EXERCISE DIRECTIONS: "khóa" is the word to look for; copy each line of the listing where it occurs.

----- SOURCE DATA -----

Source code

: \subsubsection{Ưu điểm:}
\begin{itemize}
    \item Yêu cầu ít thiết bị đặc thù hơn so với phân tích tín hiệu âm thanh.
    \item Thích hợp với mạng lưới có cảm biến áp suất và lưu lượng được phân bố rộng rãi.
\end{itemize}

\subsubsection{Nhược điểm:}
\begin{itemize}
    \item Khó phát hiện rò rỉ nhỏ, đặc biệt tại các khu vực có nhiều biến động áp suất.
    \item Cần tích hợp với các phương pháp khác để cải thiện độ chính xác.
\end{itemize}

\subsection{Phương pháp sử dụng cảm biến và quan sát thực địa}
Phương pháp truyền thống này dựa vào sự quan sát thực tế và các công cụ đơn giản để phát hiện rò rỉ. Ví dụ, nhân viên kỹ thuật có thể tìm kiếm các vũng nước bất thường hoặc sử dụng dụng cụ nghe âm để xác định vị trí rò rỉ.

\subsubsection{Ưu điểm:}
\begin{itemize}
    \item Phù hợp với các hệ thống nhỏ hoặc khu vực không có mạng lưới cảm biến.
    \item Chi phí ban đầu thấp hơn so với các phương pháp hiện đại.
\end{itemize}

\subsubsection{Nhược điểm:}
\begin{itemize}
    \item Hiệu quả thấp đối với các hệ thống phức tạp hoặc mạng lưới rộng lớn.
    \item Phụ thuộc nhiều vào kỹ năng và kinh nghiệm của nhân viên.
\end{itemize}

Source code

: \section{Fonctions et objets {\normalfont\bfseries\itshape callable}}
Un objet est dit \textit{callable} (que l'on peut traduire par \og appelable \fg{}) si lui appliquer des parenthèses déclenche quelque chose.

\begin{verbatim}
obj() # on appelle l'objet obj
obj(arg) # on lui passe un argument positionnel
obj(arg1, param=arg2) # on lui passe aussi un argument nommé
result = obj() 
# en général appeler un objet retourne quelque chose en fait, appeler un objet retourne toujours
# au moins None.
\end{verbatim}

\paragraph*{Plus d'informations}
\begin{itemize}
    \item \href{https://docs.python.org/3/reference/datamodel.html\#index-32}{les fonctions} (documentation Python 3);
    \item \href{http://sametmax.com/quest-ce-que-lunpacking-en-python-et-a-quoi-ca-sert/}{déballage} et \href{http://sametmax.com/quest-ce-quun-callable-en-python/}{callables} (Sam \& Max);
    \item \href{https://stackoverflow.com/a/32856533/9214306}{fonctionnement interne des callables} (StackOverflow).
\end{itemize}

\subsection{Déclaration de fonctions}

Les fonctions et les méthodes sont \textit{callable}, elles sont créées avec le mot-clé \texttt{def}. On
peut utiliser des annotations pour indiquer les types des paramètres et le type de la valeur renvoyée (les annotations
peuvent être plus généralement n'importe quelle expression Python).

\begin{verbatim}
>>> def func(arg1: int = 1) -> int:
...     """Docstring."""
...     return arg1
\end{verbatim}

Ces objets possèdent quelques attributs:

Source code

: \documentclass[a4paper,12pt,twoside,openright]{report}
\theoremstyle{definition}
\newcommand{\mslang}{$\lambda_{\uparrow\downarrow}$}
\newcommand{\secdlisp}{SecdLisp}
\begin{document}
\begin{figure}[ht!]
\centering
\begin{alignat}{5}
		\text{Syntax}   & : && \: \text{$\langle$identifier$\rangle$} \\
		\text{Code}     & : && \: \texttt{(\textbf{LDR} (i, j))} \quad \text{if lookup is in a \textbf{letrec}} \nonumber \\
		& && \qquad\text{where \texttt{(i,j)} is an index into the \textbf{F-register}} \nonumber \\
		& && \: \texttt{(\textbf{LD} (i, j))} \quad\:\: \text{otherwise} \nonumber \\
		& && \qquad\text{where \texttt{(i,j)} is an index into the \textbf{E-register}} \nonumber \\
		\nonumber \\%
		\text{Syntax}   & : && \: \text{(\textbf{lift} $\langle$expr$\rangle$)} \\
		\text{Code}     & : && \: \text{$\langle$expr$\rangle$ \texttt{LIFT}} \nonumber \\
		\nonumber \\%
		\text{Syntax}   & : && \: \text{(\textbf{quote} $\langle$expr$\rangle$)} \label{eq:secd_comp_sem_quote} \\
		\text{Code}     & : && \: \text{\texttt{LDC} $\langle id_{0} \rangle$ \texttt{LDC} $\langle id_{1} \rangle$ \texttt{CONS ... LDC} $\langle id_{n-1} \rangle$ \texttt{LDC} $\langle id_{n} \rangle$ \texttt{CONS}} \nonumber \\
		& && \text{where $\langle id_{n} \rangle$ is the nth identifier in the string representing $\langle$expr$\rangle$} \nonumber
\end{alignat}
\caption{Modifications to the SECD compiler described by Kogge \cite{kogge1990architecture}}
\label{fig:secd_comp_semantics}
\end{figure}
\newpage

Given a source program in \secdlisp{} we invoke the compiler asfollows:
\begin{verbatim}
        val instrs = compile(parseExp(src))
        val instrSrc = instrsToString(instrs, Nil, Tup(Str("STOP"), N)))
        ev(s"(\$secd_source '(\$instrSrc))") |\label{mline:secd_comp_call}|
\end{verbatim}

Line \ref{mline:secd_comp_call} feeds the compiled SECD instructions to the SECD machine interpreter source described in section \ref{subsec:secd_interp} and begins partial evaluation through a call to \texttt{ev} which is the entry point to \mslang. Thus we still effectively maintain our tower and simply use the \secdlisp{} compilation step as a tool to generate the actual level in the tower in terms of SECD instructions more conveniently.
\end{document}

-----
----- SOURCE DATA -----

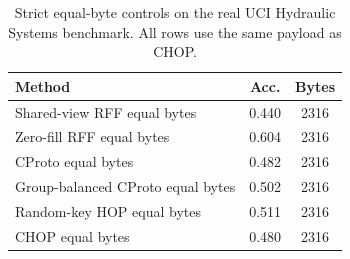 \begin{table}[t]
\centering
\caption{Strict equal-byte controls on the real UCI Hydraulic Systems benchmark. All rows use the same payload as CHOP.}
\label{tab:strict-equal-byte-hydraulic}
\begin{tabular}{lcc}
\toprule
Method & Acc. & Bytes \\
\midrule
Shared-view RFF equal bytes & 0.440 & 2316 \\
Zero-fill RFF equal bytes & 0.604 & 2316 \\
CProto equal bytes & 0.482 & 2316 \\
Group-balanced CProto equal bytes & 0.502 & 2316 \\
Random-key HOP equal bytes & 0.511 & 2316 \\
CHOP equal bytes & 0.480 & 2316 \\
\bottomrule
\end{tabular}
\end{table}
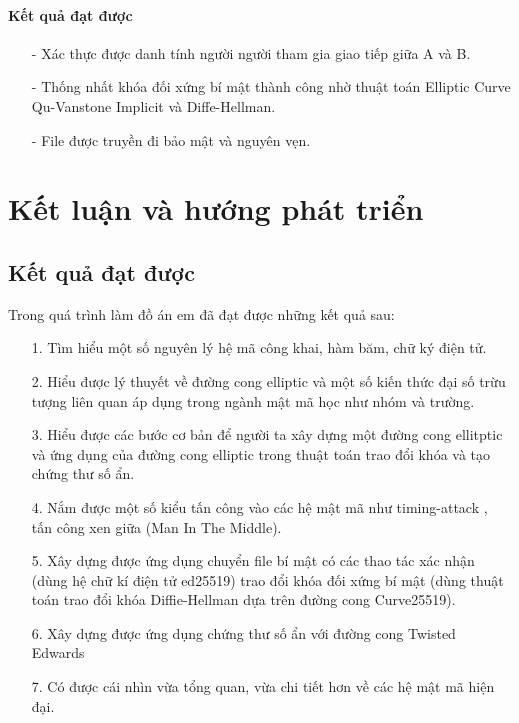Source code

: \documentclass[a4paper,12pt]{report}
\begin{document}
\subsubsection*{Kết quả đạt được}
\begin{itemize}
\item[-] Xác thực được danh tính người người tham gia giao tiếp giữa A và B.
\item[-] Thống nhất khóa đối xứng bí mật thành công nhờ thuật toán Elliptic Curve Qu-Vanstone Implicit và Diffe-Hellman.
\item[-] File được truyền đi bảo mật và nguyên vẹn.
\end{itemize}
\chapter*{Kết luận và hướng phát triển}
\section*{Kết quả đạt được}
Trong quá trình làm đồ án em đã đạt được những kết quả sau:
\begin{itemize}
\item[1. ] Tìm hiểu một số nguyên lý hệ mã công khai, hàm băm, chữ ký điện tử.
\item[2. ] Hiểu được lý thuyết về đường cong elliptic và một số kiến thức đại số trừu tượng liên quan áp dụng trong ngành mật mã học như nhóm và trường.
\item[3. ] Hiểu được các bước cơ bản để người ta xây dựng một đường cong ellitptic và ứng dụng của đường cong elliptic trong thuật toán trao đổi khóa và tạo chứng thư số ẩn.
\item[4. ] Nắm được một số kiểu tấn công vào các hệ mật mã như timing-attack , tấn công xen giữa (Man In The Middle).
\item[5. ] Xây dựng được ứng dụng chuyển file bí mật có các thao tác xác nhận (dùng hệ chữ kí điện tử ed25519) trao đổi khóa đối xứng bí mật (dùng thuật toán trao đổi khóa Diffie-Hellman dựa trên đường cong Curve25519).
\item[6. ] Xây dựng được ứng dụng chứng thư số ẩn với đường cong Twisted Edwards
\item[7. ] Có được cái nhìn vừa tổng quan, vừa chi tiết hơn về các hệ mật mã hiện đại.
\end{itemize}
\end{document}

-----

EXERCISE ANSWER:
\item[-] Thống nhất khóa đối xứng bí mật thành công nhờ thuật toán Elliptic Curve Qu-Vanstone Implicit và Diffe-Hellman.
\item[3. ] Hiểu được các bước cơ bản để người ta xây dựng một đường cong ellitptic và ứng dụng của đường cong elliptic trong thuật toán trao đổi khóa và tạo chứng thư số ẩn.
\item[5. ] Xây dựng được ứng dụng chuyển file bí mật có các thao tác xác nhận (dùng hệ chữ kí điện tử ed25519) trao đổi khóa đối xứng bí mật (dùng thuật toán trao đổi khóa Diffie-Hellman dựa trên đường cong Curve25519).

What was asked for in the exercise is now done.